> DATASET
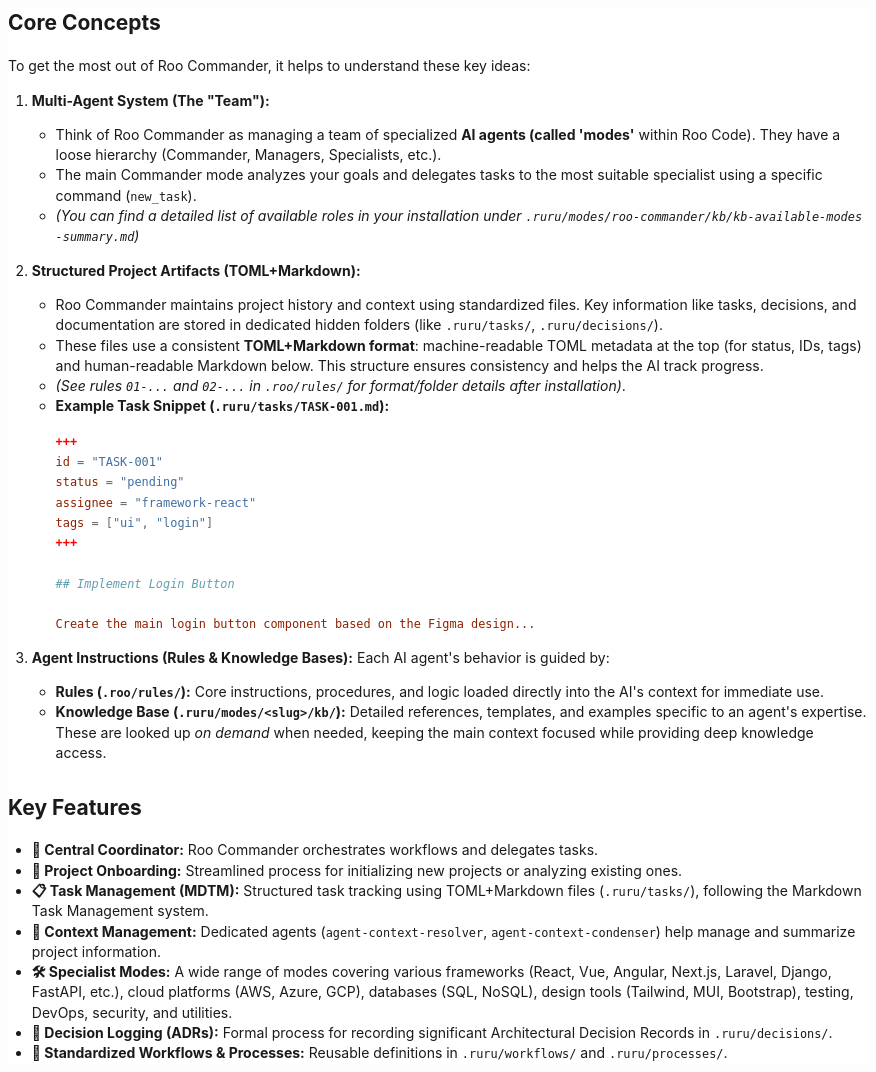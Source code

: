 ## Core Concepts

To get the most out of Roo Commander, it helps to understand these key ideas:

1.  **Multi-Agent System (The "Team"):**
    *   Think of Roo Commander as managing a team of specialized **AI agents (called 'modes'** within Roo Code). They have a loose hierarchy (Commander, Managers, Specialists, etc.).
    *   The main Commander mode analyzes your goals and delegates tasks to the most suitable specialist using a specific command (`new_task`).
    *   *(You can find a detailed list of available roles in your installation under `.ruru/modes/roo-commander/kb/kb-available-modes-summary.md`)*

2.  **Structured Project Artifacts (TOML+Markdown):**
    *   Roo Commander maintains project history and context using standardized files. Key information like tasks, decisions, and documentation are stored in dedicated hidden folders (like `.ruru/tasks/`, `.ruru/decisions/`).
    *   These files use a consistent **TOML+Markdown format**: machine-readable TOML metadata at the top (for status, IDs, tags) and human-readable Markdown below. This structure ensures consistency and helps the AI track progress.
    *   *(See rules `01-...` and `02-...` in `.roo/rules/` for format/folder details after installation)*.
    *   **Example Task Snippet (`.ruru/tasks/TASK-001.md`):**
        ```toml
        +++
        id = "TASK-001"
        status = "pending"
        assignee = "framework-react"
        tags = ["ui", "login"]
        +++

        ## Implement Login Button

        Create the main login button component based on the Figma design...
        ```

3.  **Agent Instructions (Rules & Knowledge Bases):** Each AI agent's behavior is guided by:
    *   **Rules (`.roo/rules/`):** Core instructions, procedures, and logic loaded directly into the AI's context for immediate use.
    *   **Knowledge Base (`.ruru/modes/<slug>/kb/`):** Detailed references, templates, and examples specific to an agent's expertise. These are looked up *on demand* when needed, keeping the main context focused while providing deep knowledge access.

## Key Features

*   **👑 Central Coordinator:** Roo Commander orchestrates workflows and delegates tasks.
*   **🚦 Project Onboarding:** Streamlined process for initializing new projects or analyzing existing ones.
*   **📋 Task Management (MDTM):** Structured task tracking using TOML+Markdown files (`.ruru/tasks/`), following the Markdown Task Management system.
*   **📖 Context Management:** Dedicated agents (`agent-context-resolver`, `agent-context-condenser`) help manage and summarize project information.
*   **🛠️ Specialist Modes:** A wide range of modes covering various frameworks (React, Vue, Angular, Next.js, Laravel, Django, FastAPI, etc.), cloud platforms (AWS, Azure, GCP), databases (SQL, NoSQL), design tools (Tailwind, MUI, Bootstrap), testing, DevOps, security, and utilities.
*   **📝 Decision Logging (ADRs):** Formal process for recording significant Architectural Decision Records in `.ruru/decisions/`.
*   **🧩 Standardized Workflows & Processes:** Reusable definitions in `.ruru/workflows/` and `.ruru/processes/`.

> YOUR OBJECTIVE
A single figure must be given: how many lines of the records above include the string "decisions".

> TASK OUTPUT
2